Task statement: Only an exact copy of the lines beginning at the one that contains "连卢十瓦都能收，罗太君的业务水平比卢十瓦不高到天上去" and ending at the last line of the records below counts as the answer.

Task material:
-.-.-
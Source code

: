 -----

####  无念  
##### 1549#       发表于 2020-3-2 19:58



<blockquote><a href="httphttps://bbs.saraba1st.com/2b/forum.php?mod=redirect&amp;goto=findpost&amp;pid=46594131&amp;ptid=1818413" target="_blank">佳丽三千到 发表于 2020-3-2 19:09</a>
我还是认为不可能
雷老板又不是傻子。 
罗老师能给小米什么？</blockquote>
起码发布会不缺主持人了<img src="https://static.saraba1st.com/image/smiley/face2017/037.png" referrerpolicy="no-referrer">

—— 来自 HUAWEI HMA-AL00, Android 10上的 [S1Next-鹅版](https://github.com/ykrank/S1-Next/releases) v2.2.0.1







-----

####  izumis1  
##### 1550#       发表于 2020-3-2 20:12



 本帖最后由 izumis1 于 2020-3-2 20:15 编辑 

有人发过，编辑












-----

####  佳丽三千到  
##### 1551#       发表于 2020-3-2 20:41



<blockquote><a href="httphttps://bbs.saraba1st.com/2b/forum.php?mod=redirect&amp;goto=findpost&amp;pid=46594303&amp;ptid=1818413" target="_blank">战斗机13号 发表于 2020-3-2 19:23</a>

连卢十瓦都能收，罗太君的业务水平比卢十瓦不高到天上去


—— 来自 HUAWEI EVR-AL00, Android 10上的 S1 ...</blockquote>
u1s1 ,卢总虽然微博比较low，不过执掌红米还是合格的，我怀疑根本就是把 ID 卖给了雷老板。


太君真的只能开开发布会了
-.-.-
Solution for this problem:
连卢十瓦都能收，罗太君的业务水平比卢十瓦不高到天上去


—— 来自 HUAWEI EVR-AL00, Android 10上的 S1 ...</blockquote>
u1s1 ,卢总虽然微博比较low，不过执掌红米还是合格的，我怀疑根本就是把 ID 卖给了雷老板。


太君真的只能开开发布会了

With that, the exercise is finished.